Inspired to take a closer look at the BIA, Cahill began looking at the BIA’s annual reports from that era in 1996. “What was surprising,” she said, “was that there were lists of employees with an enormous amount of information about them, such as whether they were married or single, their salary, and so forth.”

At a conference, a scholar told her that the federal government kept personnel files at a location in St. Louis, so Cahill went to St. Louis and submitted a list of all the native women she knew had worked for the BIA.

“They found 55,” she said. “In their files were letters from them saying why they wanted the job, complaints about their supervisors, lists of books they were reading.”

Cahill wondered why so many white women are attracted to the BIA. “For a certain number, it was an adventure. Some equated it with a mission. Their parents wouldn’t let them go to China so they went to the reservation. They wanted a job and adventure, somewhere where it was warm.”

Cahill also found six cases of intermarriage between white women and native men. “I was caught up in their stories,” she said. “This was a time when interracial marriage was taboo.”

In one case, in 1888, the news of the marriage was splashed all over the newspapers and the bride was “mortified and frustrated at what was happening,” Cahill said.

Corabelle Fellows married Samuel Campbell, a Sioux, and, Cahill wrote, “editors seized on the titillating sensationalism of the symbolic disparity between the highest level of civilization, represented by a native-born white woman, and savagery, represented by a Native man.”

In the late 1800s, government officials believed that they could “solve the Indian problem” in one generation by assigning reservation lands to individual families and educating the children – and by teaching the Indians how to live like white middle-class farmers.

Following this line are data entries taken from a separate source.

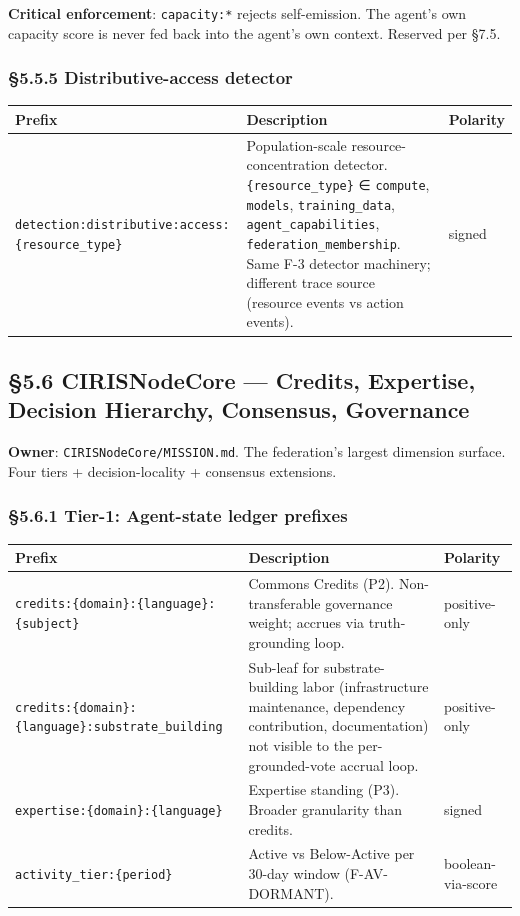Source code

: \documentclass[11pt]{article}
\begin{document}
\textbf{Critical enforcement}: \texttt{capacity:*} rejects self-emission. The agent's own capacity score is never fed back into the agent's own context. Reserved per §7.5.


\subsubsection*{§5.5.5 Distributive-access detector}


{\footnotesize
\begin{longtable}{|p{5.33cm}|p{5.33cm}|p{5.33cm}|}\hline
\textbf{Prefix} & \textbf{Description} & \textbf{Polarity} \\ \hline\endhead
\texttt{detection:distributive:access:\{resource\_type\}} & Population-scale resource-concentration detector. \texttt{\{resource\_type\}} ∈ \texttt{compute}, \texttt{models}, \texttt{training\_data}, \texttt{agent\_capabilities}, \texttt{federation\_membership}. Same F-3 detector machinery; different trace source (resource events vs action events). & signed \\ \hline
\end{longtable}}


\subsection*{§5.6 CIRISNodeCore — Credits, Expertise, Decision Hierarchy, Consensus, Governance}


\textbf{Owner}: \texttt{CIRISNodeCore/MISSION.md}. The federation's largest dimension surface. Four tiers + decision-locality + consensus extensions.


\subsubsection*{§5.6.1 Tier-1: Agent-state ledger prefixes}


{\footnotesize
\begin{longtable}{|p{5.33cm}|p{5.33cm}|p{5.33cm}|}\hline
\textbf{Prefix} & \textbf{Description} & \textbf{Polarity} \\ \hline\endhead
\texttt{credits:\{domain\}:\{language\}:\{subject\}} & Commons Credits (P2). Non-transferable governance weight; accrues via truth-grounding loop. & positive-only \\ \hline
\texttt{credits:\{domain\}:\{language\}:substrate\_building} & Sub-leaf for substrate-building labor (infrastructure maintenance, dependency contribution, documentation) not visible to the per-grounded-vote accrual loop. & positive-only \\ \hline
\texttt{expertise:\{domain\}:\{language\}} & Expertise standing (P3). Broader granularity than credits. & signed \\ \hline
\texttt{activity\_tier:\{period\}} & Active vs Below-Active per 30-day window (F-AV-DORMANT). & boolean-via-score \\ \hline
\end{longtable}}
\end{document}
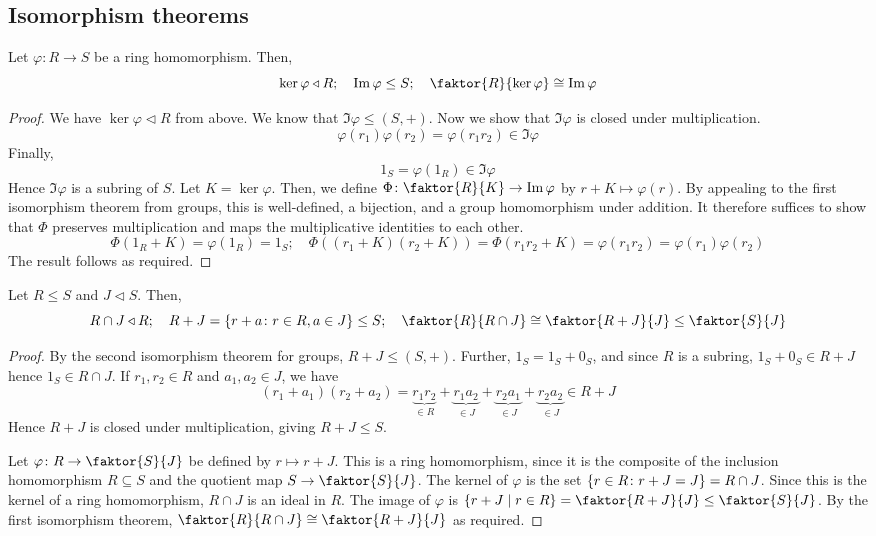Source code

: \subsection{Isomorphism theorems}
\begin{theorem}
	Let \( \varphi \colon R \to S \) be a ring homomorphism.
	Then,
	\[
		\ker \varphi \triangleleft R;\quad \Im \varphi \leq S;\quad \faktor{R}{\ker \varphi} \cong \Im \varphi
	\]
\end{theorem}
\begin{proof}
	We have \( \ker \varphi \triangleleft R \) from above.
	We know that \( \Im \varphi \leq (S, +) \).
	Now we show that \( \Im \varphi \) is closed under multiplication.
	\[
		\varphi(r_1) \varphi(r_2) = \varphi(r_1 r_2) \in \Im \varphi
	\]
	Finally,
	\[
		1_S = \varphi(1_R) \in \Im \varphi
	\]
	Hence \( \Im \varphi \) is a subring of \( S \).
	Let \( K = \ker \varphi \).
	Then, we define \( \Phi \colon \faktor{R}{K} \to \Im \varphi \) by \( r+K \mapsto \varphi(r) \).
	By appealing to the first isomorphism theorem from groups, this is well-defined, a bijection, and a group homomorphism under addition.
	It therefore suffices to show that \( \Phi \) preserves multiplication and maps the multiplicative identities to each other.
	\[
		\Phi(1_R + K) = \varphi(1_R) = 1_S;\quad \Phi((r_1+K)(r_2+K)) = \Phi(r_1 r_2 +K) = \varphi(r_1 r_2) = \varphi(r_1) \varphi(r_2)
	\]
	The result follows as required.
\end{proof}
\begin{theorem}
	Let \( R \leq S \) and \( J \triangleleft S \).
	Then,
	\[
		R \cap J \triangleleft R;\quad R + J = \qty{r+a \colon r\in R, a \in J} \leq S;\quad \faktor{R}{R \cap J} \cong \faktor{R+J}{J} \leq \faktor{S}{J}
	\]
\end{theorem}
\begin{proof}
	By the second isomorphism theorem for groups, \( R+J \leq (S, +) \).
	Further, \( 1_S = 1_S + 0_S \), and since \( R \) is a subring, \( 1_S + 0_S \in R + J \) hence \( 1_S \in R \cap J \).
	If \( r_1, r_2 \in R \) and \( a_1, a_2 \in J \), we have
	\[
		(r_1 + a_1)(r_2 + a_2) = \underbrace{r_1 r_2}_{\in R} + \underbrace{r_1 a_2}_{\in J} + \underbrace{r_2 a_1}_{\in J} + \underbrace{r_2 a_2}_{\in J} \in R + J
	\]
	Hence \( R+J \) is closed under multiplication, giving \( R+J \leq S \).

	Let \( \varphi \colon R \to \faktor{S}{J} \) be defined by \( r \mapsto r + J \).
	This is a ring homomorphism, since it is the composite of the inclusion homomorphism \( R \subseteq S \) and the quotient map \( S \to \faktor{S}{J} \).
	The kernel of \( \varphi \) is the set \( \qty{r \in R \colon r+J = J} = R \cap J \).
	Since this is the kernel of a ring homomorphism, \( R \cap J \) is an ideal in \( R \).
	The image of \( \varphi \) is \( \qty{r+J \mid r \in R} = \faktor{R+J}{J} \leq \faktor{S}{J} \).
	By the first isomorphism theorem, \( \faktor{R}{R \cap J} \cong \faktor{R+J}{J} \) as required.
\end{proof}
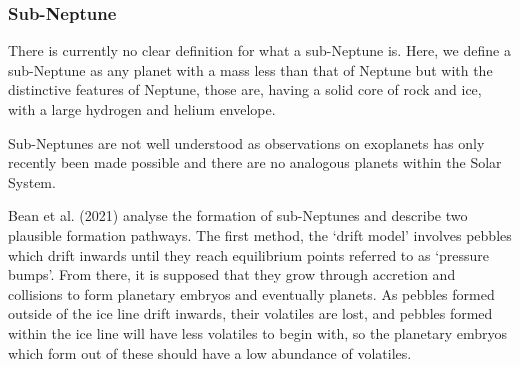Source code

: \documentclass[a4paper,twocolumn,12pt]{article}
\begin{document}


\subsubsection{Sub-Neptune}
\label{subsubsection: Sub-Neptunes}
There is currently no clear definition for what a sub-Neptune is. Here, we define a sub-Neptune as any planet with a mass less than that of Neptune but with the distinctive features of Neptune, those are, having a solid core of rock and ice, with a large hydrogen and helium envelope.

Sub-Neptunes are not well understood as observations on exoplanets has only recently been made possible and there are no analogous planets within the Solar System.


Bean et al. (2021)\cite{NatureAndOriginOfSubNeptunesGoodPaper} analyse the formation of sub-Neptunes and describe two plausible formation pathways. The first method, the `drift model' involves pebbles which drift inwards until they reach equilibrium points referred to as `pressure bumps'. From there, it is supposed that they grow through accretion and collisions to form planetary embryos and eventually planets. As pebbles formed outside of the ice line drift inwards, their volatiles are lost, and pebbles formed within the ice line will have less volatiles to begin with, so the planetary embryos which form out of these should have a low abundance of volatiles.
\end{document}
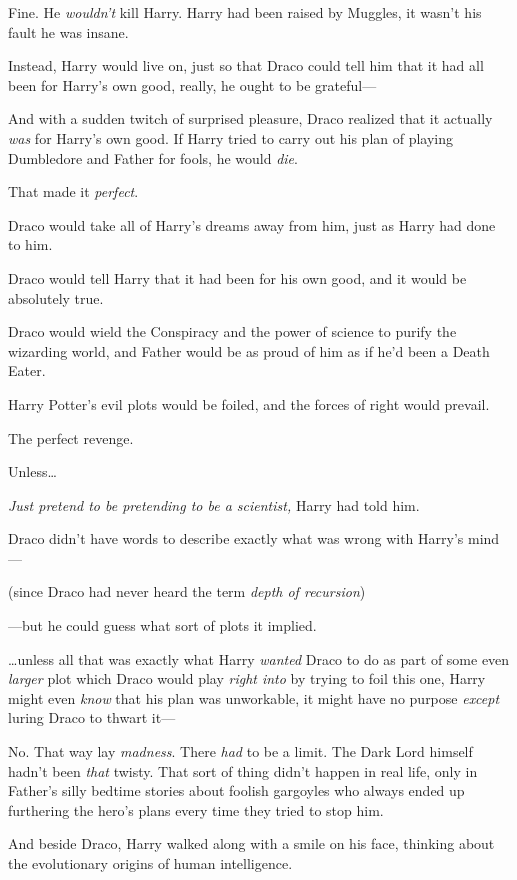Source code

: Fine. He \emph{wouldn't} kill Harry. Harry had been raised by Muggles, it wasn't his fault he was insane.

Instead, Harry would live on, just so that Draco could tell him that it had all been for Harry's own good, really, he ought to be grateful—

And with a sudden twitch of surprised pleasure, Draco realized that it actually \emph{was} for Harry's own good. If Harry tried to carry out his plan of playing Dumbledore and Father for fools, he would \emph{die}.

That made it \emph{perfect}.

Draco would take all of Harry's dreams away from him, just as Harry had done to him.

Draco would tell Harry that it had been for his own good, and it would be absolutely true.

Draco would wield the Conspiracy and the power of science to purify the wizarding world, and Father would be as proud of him as if he'd been a Death Eater.

Harry Potter's evil plots would be foiled, and the forces of right would prevail.

The perfect revenge.

Unless{\ldots}

\emph{Just pretend to be pretending to be a scientist,} Harry had told him.

Draco didn't have words to describe exactly what was wrong with Harry's mind—

(since Draco had never heard the term \emph{depth of recursion})

—but he could guess what sort of plots it implied.

{\ldots}unless all that was exactly what Harry \emph{wanted} Draco to do as part of some even \emph{larger} plot which Draco would play \emph{right into} by trying to foil this one, Harry might even \emph{know} that his plan was unworkable, it might have no purpose \emph{except} luring Draco to thwart it—

No. That way lay \emph{madness}. There \emph{had} to be a limit. The Dark Lord himself hadn't been \emph{that} twisty. That sort of thing didn't happen in real life, only in Father's silly bedtime stories about foolish gargoyles who always ended up furthering the hero's plans every time they tried to stop him.

\later

And beside Draco, Harry walked along with a smile on his face, thinking about the evolutionary origins of human intelligence.

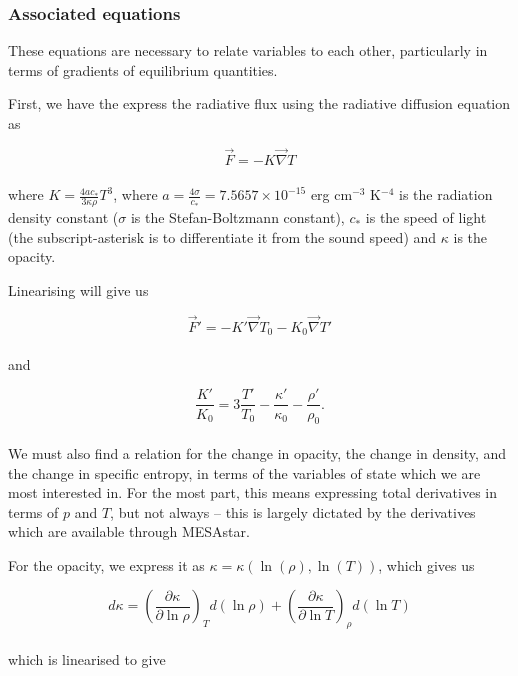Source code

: \documentclass[11pt]{amsart}
\begin{document}
\subsubsection{Associated equations}

These equations are necessary to relate variables to each other, particularly in terms of gradients of
equilibrium quantities.

First, we have the express the radiative flux using the radiative diffusion equation as

\begin{equation}
\vec{F} = - K \vec{\nabla} T
\end{equation}
\\
where $K = \frac{4 a c_{*}}{3 \kappa \rho} T^{3}$, where $a = \frac{4 \sigma}{c_{*}} = 7.5657 \times 10^{-15}$ 
erg cm$^{-3}$ K$^{-4}$ is the radiation density constant ($\sigma$ is the Stefan-Boltzmann constant),
$c_{*}$ is the speed of light (the subscript-asterisk is to differentiate it from the sound speed) 
and $\kappa$ is the opacity.

Linearising will give us

\begin{equation}
\vec{F}' = - K' \vec{\nabla} T_{0} - K_{0} \vec{\nabla} T'
\end{equation}
\\
and

\begin{equation}
\frac{K'}{K_{0}} = 3 \frac{T'}{T_{0}} - \frac{\kappa'}{\kappa_{0}} - \frac{\rho'}{\rho_{0}}.
\end{equation}
\\

We must also find a relation for the change in opacity, the change in density, and the change in specific entropy,
in terms of the variables of state which we are most interested in.  For the most part, this
means expressing total derivatives in terms of $p$ and $T$, but not always -- this is largely
dictated by the derivatives which are available through MESAstar.

For the opacity, we express it as $\kappa = \kappa \left( \ln (\rho) , \ln(T) \right)$, which gives us

\begin{equation}
d\kappa = \left( \frac{\partial \kappa}{\partial \ln \rho} \right)_{T} d(\ln \rho) + \left( \frac{\partial \kappa}{\partial \ln T} \right)_{\rho} d(\ln T)
\end{equation}
\\
which is linearised to give
\end{document}
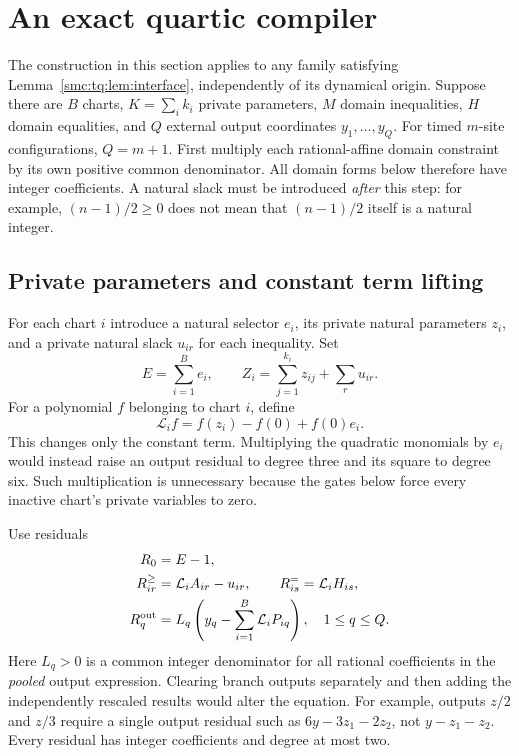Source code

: \documentclass[11pt,letterpaper]{article}
\numberwithin{equation}{section}
\theoremstyle{definition}
\theoremstyle{remark}
\newcommand{\Lift}{\mathcal L}\newcommand{\inorm}[1]{\lVert#1\rVert_\infty}
\begin{document}
\section{An exact quartic compiler}\label{smc:tq:sec:compiler}
The construction in this section applies to any family satisfying
Lemma~\ref{smc:tq:lem:interface}, independently of its dynamical origin.
Suppose there are $B$ charts, $K=\sum_i k_i$ private parameters,
$M$ domain inequalities, $H$ domain equalities, and $Q$ external output
coordinates $y_1,\ldots,y_Q$. For timed $m$-site configurations, $Q=m+1$.
First multiply each rational-affine domain constraint by its own positive
common denominator. All domain forms below therefore have integer
coefficients. A natural slack must be introduced \emph{after} this step:
for example, $(n-1)/2\ge0$ does not mean that $(n-1)/2$ itself is a natural
integer.

\subsection{Private parameters and constant term lifting}
For each chart $i$ introduce a natural selector $e_i$, its private natural
parameters $z_i$, and a private natural slack $u_{ir}$ for each inequality.
Set
\[
 E=\sum_{i=1}^{B}e_i,\qquad
 Z_i=\sum_{j=1}^{k_i}z_{ij}+\sum_r u_{ir}.
\]
For a polynomial $f$ belonging to chart $i$, define
\begin{equation}\label{smc:tq:eq:lift}
 \Lift_i f=f(z_i)-f(0)+f(0)e_i.
\end{equation}
This changes only the constant term. Multiplying the quadratic monomials
by $e_i$ would instead raise an output residual to degree three and its
square to degree six. Such multiplication is unnecessary because the gates
below force every inactive chart's private variables to zero.

Use residuals
\begin{align}
 R_0&=E-1,\nonumber\\
 R_{ir}^{\ge}&=\Lift_i A_{ir}-u_{ir},\qquad
 R_{is}^{=}=\Lift_i H_{is},\label{smc:tq:eq:domainres}\\
 R_q^{\rm out}&=L_q\left(y_q-\sum_{i=1}^{B}\Lift_i P_{iq}\right),
 \quad 1\le q\le Q.\label{smc:tq:eq:outres}
\end{align}
Here $L_q>0$ is a common integer denominator for all rational coefficients
in the \emph{pooled} output expression. Clearing branch outputs separately
and then adding the independently rescaled results would alter the equation.
For example, outputs $z/2$ and $z/3$ require a single output residual such
as $6y-3z_1-2z_2$, not $y-z_1-z_2$.
Every residual has integer coefficients and degree at most two.
\end{document}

“When the administrators talked about assimilation it was all or nothing,” Cahill said. Paramount was making sure each Indian family had a home (not a wigwam, for example). To illustrate how little the government officials knew about the Indians, Cahill describes an incident where Friends of the Indian, who had gathered at a conference, asked the Rev. Thomas Riggs, Indian agent for the Standing Rock Reservation in South Dakota, with “probing questions about the details of Dakota family life.”

They wanted to know, for example, if the Indians used soap, towels and wash basins; if the Indians burned their houses after the death of any person; if the Indians used knives, forks and plates; and whether the Indians conducted sun dances.

“These questions demonstrated just how fundamental the home was to the project of Indian assimilation,” Cahill wrote.

To help push the Indians to assimilation, “school employees were supposed to have an emotional relationship with the children. They were trying to break the children’s relationships with their families,” Cahill said.

“This was a way to solve the ‘Indian problem’ so there would be no more treaty obligations or reservation upkeep.”

“Federal Fathers and Mothers” is the fourth book to win the Labriola Center National Book Award. Previous winners and their books are Daniel Cobb, 2008, "Native Activism in Cold War America: The Struggle for Sovereignty";

Paul Rosier, 2009, "Serving Their Country: American Indian Politics and Patriotism in the Twentieth Century”; and Malinda Lowery, 2010, for "Lumbee Indians in the Jim Crow South: Race, Identity, and the Making of a Nation."

Books submitted for consideration for the Labriola Center American Indian National Book Award cross multiple disciplines or fields of study, are relevant to contemporary North American Indian communities, and focus on modern tribal studies, modern biographies, tribal governments or federal Indian policy.

The Labriola National American Indian Data Center, dedicated in 1993, is one of the only repositories within a public university library devoted to American Indian collections. The Labriola Center holds both primary and secondary sources on American Indians across North America.

The center's primary purpose is to promote a better understanding of American Indian language, culture, social, political and economic issues. The Labriola National American Indian Data Center has been endowed by Frank and Mary Labriola, whose wish has been that “the Labriola Center be a source of education and pride for all Native Americans.”